Jerry Richardson to put Panthers up for sale at end of season

Jerry Richardson, the man who brought the National Football League to the Carolinas, is putting his team up for sale at the end of the 2017 season, the team announced Sunday.

"There has been no greater mission or purpose in my life than to have brought an NFL franchise to Charlotte. The obstacles back then were significant, and some even questioned whether our community could or would support professional football. But I always knew that if given the chance, The Carolinas would rise to the occasion," Richardson wrote in a letter published on the team's official web site.

"And you have. The team has become an integral part of our community.

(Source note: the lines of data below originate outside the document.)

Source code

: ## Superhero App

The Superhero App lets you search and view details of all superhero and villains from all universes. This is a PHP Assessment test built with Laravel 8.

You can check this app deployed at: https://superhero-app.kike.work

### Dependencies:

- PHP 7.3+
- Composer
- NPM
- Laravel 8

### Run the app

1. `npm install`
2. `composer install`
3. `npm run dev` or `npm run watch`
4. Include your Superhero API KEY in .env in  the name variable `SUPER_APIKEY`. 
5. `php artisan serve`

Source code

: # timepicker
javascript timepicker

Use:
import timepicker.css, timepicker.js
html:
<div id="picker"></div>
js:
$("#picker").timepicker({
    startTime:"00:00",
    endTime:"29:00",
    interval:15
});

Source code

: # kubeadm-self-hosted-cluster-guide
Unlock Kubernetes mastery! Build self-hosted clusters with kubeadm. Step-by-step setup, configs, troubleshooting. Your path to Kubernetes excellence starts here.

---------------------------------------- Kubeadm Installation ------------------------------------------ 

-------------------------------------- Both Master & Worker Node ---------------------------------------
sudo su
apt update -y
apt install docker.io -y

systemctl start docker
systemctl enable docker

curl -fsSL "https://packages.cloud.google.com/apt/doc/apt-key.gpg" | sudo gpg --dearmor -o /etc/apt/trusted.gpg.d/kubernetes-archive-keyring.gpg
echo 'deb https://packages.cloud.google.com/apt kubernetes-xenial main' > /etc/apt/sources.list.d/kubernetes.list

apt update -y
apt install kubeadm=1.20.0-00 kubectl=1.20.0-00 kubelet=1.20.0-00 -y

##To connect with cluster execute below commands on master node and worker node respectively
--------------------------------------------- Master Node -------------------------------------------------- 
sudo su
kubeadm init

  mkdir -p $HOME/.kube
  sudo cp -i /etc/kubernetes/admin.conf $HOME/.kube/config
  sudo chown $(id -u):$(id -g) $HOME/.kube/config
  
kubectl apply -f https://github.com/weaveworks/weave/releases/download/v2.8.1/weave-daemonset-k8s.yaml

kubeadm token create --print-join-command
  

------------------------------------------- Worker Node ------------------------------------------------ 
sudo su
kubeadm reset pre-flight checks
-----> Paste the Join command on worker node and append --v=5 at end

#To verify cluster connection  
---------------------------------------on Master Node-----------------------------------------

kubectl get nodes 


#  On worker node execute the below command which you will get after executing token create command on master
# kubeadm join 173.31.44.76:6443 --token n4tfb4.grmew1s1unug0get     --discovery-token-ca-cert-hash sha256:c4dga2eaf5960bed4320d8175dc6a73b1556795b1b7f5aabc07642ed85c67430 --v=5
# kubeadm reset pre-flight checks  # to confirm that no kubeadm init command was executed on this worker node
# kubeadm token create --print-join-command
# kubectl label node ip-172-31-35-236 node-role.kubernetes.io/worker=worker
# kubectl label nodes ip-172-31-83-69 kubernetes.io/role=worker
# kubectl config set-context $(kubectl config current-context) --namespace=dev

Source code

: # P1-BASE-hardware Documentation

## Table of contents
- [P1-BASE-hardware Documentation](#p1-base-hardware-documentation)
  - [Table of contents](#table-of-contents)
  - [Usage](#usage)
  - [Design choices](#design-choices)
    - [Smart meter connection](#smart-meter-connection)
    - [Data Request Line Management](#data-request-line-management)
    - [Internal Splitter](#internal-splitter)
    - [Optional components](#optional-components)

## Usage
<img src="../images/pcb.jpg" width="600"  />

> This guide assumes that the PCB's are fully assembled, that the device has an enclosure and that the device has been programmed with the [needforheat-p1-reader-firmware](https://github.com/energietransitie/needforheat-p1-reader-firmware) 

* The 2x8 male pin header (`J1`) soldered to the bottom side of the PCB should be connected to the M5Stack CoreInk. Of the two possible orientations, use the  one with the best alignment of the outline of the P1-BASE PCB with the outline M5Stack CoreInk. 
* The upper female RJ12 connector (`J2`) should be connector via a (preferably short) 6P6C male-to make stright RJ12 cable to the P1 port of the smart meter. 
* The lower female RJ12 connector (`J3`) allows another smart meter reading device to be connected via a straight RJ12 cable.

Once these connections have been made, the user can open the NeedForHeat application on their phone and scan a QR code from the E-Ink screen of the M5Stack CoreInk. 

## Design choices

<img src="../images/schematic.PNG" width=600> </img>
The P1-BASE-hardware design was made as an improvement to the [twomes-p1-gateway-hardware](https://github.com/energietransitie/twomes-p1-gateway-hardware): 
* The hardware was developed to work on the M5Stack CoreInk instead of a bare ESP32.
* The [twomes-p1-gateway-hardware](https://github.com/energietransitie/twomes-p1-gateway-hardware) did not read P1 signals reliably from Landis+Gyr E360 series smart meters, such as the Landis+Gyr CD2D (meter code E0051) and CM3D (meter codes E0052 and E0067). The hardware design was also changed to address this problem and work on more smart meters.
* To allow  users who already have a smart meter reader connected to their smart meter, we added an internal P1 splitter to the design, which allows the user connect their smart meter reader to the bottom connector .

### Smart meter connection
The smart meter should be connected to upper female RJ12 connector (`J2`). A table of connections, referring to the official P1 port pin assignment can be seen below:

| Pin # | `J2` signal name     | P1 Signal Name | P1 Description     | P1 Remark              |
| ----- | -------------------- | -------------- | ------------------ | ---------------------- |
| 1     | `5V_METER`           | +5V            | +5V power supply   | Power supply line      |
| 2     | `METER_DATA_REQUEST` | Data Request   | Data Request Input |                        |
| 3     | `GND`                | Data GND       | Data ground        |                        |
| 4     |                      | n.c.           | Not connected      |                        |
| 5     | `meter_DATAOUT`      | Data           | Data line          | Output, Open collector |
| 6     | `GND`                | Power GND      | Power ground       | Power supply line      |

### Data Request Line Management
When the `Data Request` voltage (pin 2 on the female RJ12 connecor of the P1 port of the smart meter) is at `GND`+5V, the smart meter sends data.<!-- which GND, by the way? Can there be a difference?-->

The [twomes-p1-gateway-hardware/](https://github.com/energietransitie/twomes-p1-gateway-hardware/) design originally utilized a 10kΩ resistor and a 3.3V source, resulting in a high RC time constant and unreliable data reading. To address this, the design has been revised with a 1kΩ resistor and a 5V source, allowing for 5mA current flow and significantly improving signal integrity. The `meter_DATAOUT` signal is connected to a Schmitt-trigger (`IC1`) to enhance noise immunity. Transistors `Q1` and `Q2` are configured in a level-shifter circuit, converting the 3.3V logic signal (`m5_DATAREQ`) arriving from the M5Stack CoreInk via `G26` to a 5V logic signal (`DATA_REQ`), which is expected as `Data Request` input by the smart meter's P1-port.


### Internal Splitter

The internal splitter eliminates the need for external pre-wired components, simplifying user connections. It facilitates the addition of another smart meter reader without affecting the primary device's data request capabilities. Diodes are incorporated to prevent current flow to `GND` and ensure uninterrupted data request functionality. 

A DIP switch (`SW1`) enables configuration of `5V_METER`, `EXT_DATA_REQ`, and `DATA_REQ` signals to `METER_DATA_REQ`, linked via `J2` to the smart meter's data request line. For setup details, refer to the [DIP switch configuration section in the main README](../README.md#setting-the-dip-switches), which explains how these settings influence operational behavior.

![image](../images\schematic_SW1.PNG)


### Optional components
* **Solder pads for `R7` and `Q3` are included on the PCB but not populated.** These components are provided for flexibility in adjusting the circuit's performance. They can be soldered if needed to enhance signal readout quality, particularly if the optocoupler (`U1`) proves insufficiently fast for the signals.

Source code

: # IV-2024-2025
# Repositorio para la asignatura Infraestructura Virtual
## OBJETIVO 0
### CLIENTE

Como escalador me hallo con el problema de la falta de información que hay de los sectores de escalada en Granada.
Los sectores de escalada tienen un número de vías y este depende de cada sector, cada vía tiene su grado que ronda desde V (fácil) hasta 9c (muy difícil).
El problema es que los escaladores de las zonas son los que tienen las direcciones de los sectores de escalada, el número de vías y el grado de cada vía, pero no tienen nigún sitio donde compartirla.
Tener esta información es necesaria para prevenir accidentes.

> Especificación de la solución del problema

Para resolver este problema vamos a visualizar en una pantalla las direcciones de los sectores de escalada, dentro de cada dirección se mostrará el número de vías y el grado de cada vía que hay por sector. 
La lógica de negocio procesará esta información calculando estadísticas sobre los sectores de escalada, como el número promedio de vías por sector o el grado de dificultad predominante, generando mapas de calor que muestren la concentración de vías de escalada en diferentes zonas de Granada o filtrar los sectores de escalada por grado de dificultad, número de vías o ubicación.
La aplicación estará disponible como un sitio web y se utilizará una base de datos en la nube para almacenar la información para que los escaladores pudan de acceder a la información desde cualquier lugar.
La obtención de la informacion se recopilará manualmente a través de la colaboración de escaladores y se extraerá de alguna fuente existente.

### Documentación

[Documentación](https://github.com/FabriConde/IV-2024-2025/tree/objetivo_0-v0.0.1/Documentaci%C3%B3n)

The stadium is in its best condition since the day it opened. And we have played in two Super Bowls.

"Football is also an integral part of my life -- and I am blessed, every day, that I made the Carolinas my home. I can never repay all of you for the kindness and generosity you have shown me, Rosalind, and my family for more than two decades. We have the best fans in football -- and I truly mean that. In my opinion, we also have the best organization, and they have served us well.

"I believe that it is time to turn the franchise over to new ownership. Therefore, I will put the team up for sale at the conclusion of this NFL season. We will not begin the sale process, nor will we entertain any inquiries, until the very last game is played. I hope everyone in this organization, both on and off the field, will be firmly focused on just one mission: to play and win the Super Bowl.

"While I will no longer be the team owner, I will always be the Panthers Number One fan."

This development comes as the NFL takes over the investigation into allegations of workplace misconduct made against Richardson, NFL Network Insider Ian Rapoport reported Sunday morning.

Panthers coach Ron Rivera told reporters that he was "a little surprised and just kind of taken back a little bit" by the news of Richardson's intention to sell the team.

"My relationship with him, I've been very fortunate," Rivera said. "Mr. Richardson, before the Panthers came to Carolina -- all I knew of Carolina was Fort Bragg and Camp Lejunne growing up in a military family as kid -- so I really didn't know a lot about it and he kind of helped put the Carolinas on the map by bringing the Panthers here."

"For me personally, having him mentor me through the opportunity of growing as a football coach I think has been tremendous. He has truly helped me and given me every opportunity. He was the first owner in about nine interviews to give me that chance so that's all I can speak of. I know the allegations are serious. I know that the league is going to do the investigation and everybody should be heard, should be listened to and respected. At the end of the day, who am I to judge? We need to have all the answers before we can do any of that. I just think that as we go forward as a football team I think it's important that we remember this that we are still here obviously to play football."